Collected data entries:
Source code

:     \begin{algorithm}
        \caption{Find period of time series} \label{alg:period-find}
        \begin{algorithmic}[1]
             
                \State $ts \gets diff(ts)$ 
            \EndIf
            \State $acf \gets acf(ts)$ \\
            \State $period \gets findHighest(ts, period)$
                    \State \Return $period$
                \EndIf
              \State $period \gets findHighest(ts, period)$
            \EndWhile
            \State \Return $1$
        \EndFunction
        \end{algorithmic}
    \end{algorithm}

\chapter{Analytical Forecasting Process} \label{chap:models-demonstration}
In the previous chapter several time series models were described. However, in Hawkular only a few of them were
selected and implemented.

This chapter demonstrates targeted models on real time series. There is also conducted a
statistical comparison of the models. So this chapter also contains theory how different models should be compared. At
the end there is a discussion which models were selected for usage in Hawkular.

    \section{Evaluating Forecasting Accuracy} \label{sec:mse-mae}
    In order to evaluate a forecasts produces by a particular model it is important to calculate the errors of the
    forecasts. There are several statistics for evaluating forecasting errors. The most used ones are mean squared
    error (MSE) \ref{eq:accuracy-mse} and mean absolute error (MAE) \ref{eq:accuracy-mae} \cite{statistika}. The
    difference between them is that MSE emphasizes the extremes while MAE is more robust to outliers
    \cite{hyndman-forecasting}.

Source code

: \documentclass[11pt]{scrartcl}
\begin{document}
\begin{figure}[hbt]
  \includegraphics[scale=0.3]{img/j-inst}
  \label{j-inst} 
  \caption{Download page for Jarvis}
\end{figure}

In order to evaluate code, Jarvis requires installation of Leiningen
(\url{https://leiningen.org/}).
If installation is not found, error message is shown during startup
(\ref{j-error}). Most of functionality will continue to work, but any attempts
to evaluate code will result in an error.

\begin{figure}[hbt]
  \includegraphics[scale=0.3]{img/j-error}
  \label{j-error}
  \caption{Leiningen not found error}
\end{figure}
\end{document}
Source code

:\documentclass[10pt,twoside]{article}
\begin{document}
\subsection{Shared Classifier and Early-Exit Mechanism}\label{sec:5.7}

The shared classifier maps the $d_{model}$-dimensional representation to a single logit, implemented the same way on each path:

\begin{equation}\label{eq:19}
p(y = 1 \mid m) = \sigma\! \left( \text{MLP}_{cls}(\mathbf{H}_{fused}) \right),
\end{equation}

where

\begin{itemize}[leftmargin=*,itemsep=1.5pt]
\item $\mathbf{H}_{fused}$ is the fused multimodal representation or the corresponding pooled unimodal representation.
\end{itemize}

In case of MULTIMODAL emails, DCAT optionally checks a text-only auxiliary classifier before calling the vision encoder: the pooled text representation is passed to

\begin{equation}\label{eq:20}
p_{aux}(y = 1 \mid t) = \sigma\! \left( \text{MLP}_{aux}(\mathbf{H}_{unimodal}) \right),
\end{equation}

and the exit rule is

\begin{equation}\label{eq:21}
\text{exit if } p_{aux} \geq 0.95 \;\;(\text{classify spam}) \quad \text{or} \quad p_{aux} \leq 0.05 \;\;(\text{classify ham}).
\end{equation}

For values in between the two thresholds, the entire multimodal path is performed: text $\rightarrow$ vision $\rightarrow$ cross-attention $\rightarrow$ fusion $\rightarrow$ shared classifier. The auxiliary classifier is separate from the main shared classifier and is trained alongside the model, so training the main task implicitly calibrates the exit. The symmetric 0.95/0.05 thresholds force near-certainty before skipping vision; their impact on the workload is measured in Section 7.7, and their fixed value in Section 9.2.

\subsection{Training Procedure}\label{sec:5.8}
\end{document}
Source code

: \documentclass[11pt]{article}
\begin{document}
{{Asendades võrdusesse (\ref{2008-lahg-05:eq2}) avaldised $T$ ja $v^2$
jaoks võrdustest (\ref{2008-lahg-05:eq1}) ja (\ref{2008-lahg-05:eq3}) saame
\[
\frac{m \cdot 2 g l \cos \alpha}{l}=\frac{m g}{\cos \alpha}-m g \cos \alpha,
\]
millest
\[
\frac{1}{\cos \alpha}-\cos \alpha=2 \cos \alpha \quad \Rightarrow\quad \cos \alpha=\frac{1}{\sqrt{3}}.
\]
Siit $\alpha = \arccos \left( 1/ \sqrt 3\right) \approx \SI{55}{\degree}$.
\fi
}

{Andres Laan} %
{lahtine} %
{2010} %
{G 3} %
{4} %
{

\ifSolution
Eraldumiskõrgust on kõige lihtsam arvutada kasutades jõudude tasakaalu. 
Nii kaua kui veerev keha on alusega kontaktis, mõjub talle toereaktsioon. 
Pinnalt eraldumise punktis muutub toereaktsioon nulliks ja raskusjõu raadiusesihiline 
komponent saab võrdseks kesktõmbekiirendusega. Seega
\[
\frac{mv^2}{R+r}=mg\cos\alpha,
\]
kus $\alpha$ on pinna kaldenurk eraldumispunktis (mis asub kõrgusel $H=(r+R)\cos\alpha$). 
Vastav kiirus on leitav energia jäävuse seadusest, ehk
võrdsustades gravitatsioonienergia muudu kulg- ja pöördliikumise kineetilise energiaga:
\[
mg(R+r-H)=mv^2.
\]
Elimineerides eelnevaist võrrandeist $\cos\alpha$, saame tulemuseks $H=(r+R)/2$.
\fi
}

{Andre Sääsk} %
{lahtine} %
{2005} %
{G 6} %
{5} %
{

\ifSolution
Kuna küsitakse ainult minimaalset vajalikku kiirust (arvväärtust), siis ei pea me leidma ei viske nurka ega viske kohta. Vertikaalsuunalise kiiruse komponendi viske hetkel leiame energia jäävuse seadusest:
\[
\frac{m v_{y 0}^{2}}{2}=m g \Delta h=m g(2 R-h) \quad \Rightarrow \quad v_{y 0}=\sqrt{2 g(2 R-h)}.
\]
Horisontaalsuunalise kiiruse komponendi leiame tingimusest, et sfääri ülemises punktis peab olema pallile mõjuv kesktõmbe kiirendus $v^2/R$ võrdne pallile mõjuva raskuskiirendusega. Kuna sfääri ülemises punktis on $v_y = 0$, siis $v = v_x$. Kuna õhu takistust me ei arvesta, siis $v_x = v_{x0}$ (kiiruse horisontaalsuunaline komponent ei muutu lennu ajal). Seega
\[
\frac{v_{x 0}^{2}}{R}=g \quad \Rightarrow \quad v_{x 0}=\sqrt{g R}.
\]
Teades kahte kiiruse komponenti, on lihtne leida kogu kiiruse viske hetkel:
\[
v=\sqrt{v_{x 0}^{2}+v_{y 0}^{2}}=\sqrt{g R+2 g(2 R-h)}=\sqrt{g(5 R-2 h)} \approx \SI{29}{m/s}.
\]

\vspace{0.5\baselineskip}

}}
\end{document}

__ASSIGNMENT__.
Quote each line of the data above exactly as written.

__SOLUTION TO THE PROBLEM__.
Source code

:     \begin{algorithm}
        \caption{Find period of time series} \label{alg:period-find}
        \begin{algorithmic}[1]
             
                \State $ts \gets diff(ts)$ 
            \EndIf
            \State $acf \gets acf(ts)$ \\
            \State $period \gets findHighest(ts, period)$
                    \State \Return $period$
                \EndIf
              \State $period \gets findHighest(ts, period)$
            \EndWhile
            \State \Return $1$
        \EndFunction
        \end{algorithmic}
    \end{algorithm}

\chapter{Analytical Forecasting Process} \label{chap:models-demonstration}
In the previous chapter several time series models were described. However, in Hawkular only a few of them were
selected and implemented.

This chapter demonstrates targeted models on real time series. There is also conducted a
statistical comparison of the models. So this chapter also contains theory how different models should be compared. At
the end there is a discussion which models were selected for usage in Hawkular.

    \section{Evaluating Forecasting Accuracy} \label{sec:mse-mae}
    In order to evaluate a forecasts produces by a particular model it is important to calculate the errors of the
    forecasts. There are several statistics for evaluating forecasting errors. The most used ones are mean squared
    error (MSE) \ref{eq:accuracy-mse} and mean absolute error (MAE) \ref{eq:accuracy-mae} \cite{statistika}. The
    difference between them is that MSE emphasizes the extremes while MAE is more robust to outliers
    \cite{hyndman-forecasting}.

Source code

: \documentclass[11pt]{scrartcl}
\begin{document}
\begin{figure}[hbt]
  \includegraphics[scale=0.3]{img/j-inst}
  \label{j-inst} 
  \caption{Download page for Jarvis}
\end{figure}

In order to evaluate code, Jarvis requires installation of Leiningen
(\url{https://leiningen.org/}).
If installation is not found, error message is shown during startup
(\ref{j-error}). Most of functionality will continue to work, but any attempts
to evaluate code will result in an error.

\begin{figure}[hbt]
  \includegraphics[scale=0.3]{img/j-error}
  \label{j-error}
  \caption{Leiningen not found error}
\end{figure}
\end{document}
Source code

:\documentclass[10pt,twoside]{article}
\begin{document}
\subsection{Shared Classifier and Early-Exit Mechanism}\label{sec:5.7}

The shared classifier maps the $d_{model}$-dimensional representation to a single logit, implemented the same way on each path:

\begin{equation}\label{eq:19}
p(y = 1 \mid m) = \sigma\! \left( \text{MLP}_{cls}(\mathbf{H}_{fused}) \right),
\end{equation}

where

\begin{itemize}[leftmargin=*,itemsep=1.5pt]
\item $\mathbf{H}_{fused}$ is the fused multimodal representation or the corresponding pooled unimodal representation.
\end{itemize}

In case of MULTIMODAL emails, DCAT optionally checks a text-only auxiliary classifier before calling the vision encoder: the pooled text representation is passed to

\begin{equation}\label{eq:20}
p_{aux}(y = 1 \mid t) = \sigma\! \left( \text{MLP}_{aux}(\mathbf{H}_{unimodal}) \right),
\end{equation}

and the exit rule is

\begin{equation}\label{eq:21}
\text{exit if } p_{aux} \geq 0.95 \;\;(\text{classify spam}) \quad \text{or} \quad p_{aux} \leq 0.05 \;\;(\text{classify ham}).
\end{equation}

For values in between the two thresholds, the entire multimodal path is performed: text $\rightarrow$ vision $\rightarrow$ cross-attention $\rightarrow$ fusion $\rightarrow$ shared classifier. The auxiliary classifier is separate from the main shared classifier and is trained alongside the model, so training the main task implicitly calibrates the exit. The symmetric 0.95/0.05 thresholds force near-certainty before skipping vision; their impact on the workload is measured in Section 7.7, and their fixed value in Section 9.2.

\subsection{Training Procedure}\label{sec:5.8}
\end{document}
Source code

: \documentclass[11pt]{article}
\begin{document}
{{Asendades võrdusesse (\ref{2008-lahg-05:eq2}) avaldised $T$ ja $v^2$
jaoks võrdustest (\ref{2008-lahg-05:eq1}) ja (\ref{2008-lahg-05:eq3}) saame
\[
\frac{m \cdot 2 g l \cos \alpha}{l}=\frac{m g}{\cos \alpha}-m g \cos \alpha,
\]
millest
\[
\frac{1}{\cos \alpha}-\cos \alpha=2 \cos \alpha \quad \Rightarrow\quad \cos \alpha=\frac{1}{\sqrt{3}}.
\]
Siit $\alpha = \arccos \left( 1/ \sqrt 3\right) \approx \SI{55}{\degree}$.
\fi
}

{Andres Laan} %
{lahtine} %
{2010} %
{G 3} %
{4} %
{

\ifSolution
Eraldumiskõrgust on kõige lihtsam arvutada kasutades jõudude tasakaalu. 
Nii kaua kui veerev keha on alusega kontaktis, mõjub talle toereaktsioon. 
Pinnalt eraldumise punktis muutub toereaktsioon nulliks ja raskusjõu raadiusesihiline 
komponent saab võrdseks kesktõmbekiirendusega. Seega
\[
\frac{mv^2}{R+r}=mg\cos\alpha,
\]
kus $\alpha$ on pinna kaldenurk eraldumispunktis (mis asub kõrgusel $H=(r+R)\cos\alpha$). 
Vastav kiirus on leitav energia jäävuse seadusest, ehk
võrdsustades gravitatsioonienergia muudu kulg- ja pöördliikumise kineetilise energiaga:
\[
mg(R+r-H)=mv^2.
\]
Elimineerides eelnevaist võrrandeist $\cos\alpha$, saame tulemuseks $H=(r+R)/2$.
\fi
}

{Andre Sääsk} %
{lahtine} %
{2005} %
{G 6} %
{5} %
{

\ifSolution
Kuna küsitakse ainult minimaalset vajalikku kiirust (arvväärtust), siis ei pea me leidma ei viske nurka ega viske kohta. Vertikaalsuunalise kiiruse komponendi viske hetkel leiame energia jäävuse seadusest:
\[
\frac{m v_{y 0}^{2}}{2}=m g \Delta h=m g(2 R-h) \quad \Rightarrow \quad v_{y 0}=\sqrt{2 g(2 R-h)}.
\]
Horisontaalsuunalise kiiruse komponendi leiame tingimusest, et sfääri ülemises punktis peab olema pallile mõjuv kesktõmbe kiirendus $v^2/R$ võrdne pallile mõjuva raskuskiirendusega. Kuna sfääri ülemises punktis on $v_y = 0$, siis $v = v_x$. Kuna õhu takistust me ei arvesta, siis $v_x = v_{x0}$ (kiiruse horisontaalsuunaline komponent ei muutu lennu ajal). Seega
\[
\frac{v_{x 0}^{2}}{R}=g \quad \Rightarrow \quad v_{x 0}=\sqrt{g R}.
\]
Teades kahte kiiruse komponenti, on lihtne leida kogu kiiruse viske hetkel:
\[
v=\sqrt{v_{x 0}^{2}+v_{y 0}^{2}}=\sqrt{g R+2 g(2 R-h)}=\sqrt{g(5 R-2 h)} \approx \SI{29}{m/s}.
\]

\vspace{0.5\baselineskip}

}}
\end{document}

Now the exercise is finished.